• **TO DO**
Scan the listing below for the word "begin" and copy every line that has it.

═══ EXERCISE MATERIAL ═══

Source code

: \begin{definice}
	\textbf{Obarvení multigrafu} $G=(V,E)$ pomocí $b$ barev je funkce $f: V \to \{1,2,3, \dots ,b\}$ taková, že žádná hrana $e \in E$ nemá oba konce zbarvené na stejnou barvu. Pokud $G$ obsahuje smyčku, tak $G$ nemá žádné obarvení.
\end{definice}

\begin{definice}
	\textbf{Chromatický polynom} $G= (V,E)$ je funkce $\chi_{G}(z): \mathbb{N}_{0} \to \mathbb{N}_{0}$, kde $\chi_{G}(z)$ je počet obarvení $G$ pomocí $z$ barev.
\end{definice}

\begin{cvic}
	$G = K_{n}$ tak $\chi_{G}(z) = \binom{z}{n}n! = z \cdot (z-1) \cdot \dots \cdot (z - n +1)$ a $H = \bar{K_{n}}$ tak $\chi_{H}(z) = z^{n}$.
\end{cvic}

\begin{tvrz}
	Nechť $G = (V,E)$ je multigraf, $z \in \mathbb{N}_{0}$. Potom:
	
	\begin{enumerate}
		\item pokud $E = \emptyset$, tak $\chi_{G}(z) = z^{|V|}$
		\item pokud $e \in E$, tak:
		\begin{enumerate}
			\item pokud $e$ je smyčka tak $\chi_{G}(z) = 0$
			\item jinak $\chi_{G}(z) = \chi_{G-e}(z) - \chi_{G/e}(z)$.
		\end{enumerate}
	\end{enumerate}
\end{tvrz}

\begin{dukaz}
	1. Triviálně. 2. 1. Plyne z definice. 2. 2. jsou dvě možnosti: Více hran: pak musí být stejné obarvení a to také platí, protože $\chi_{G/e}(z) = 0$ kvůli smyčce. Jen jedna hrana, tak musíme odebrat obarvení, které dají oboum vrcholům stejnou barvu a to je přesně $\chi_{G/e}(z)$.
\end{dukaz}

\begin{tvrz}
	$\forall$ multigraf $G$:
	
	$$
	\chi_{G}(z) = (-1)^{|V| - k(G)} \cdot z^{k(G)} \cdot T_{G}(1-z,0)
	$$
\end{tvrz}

═══

• **EXERCISE OUTPUT**
: \begin{definice}
\begin{definice}
\begin{cvic}
\begin{tvrz}
	\begin{enumerate}
		\begin{enumerate}
\begin{dukaz}
\begin{tvrz}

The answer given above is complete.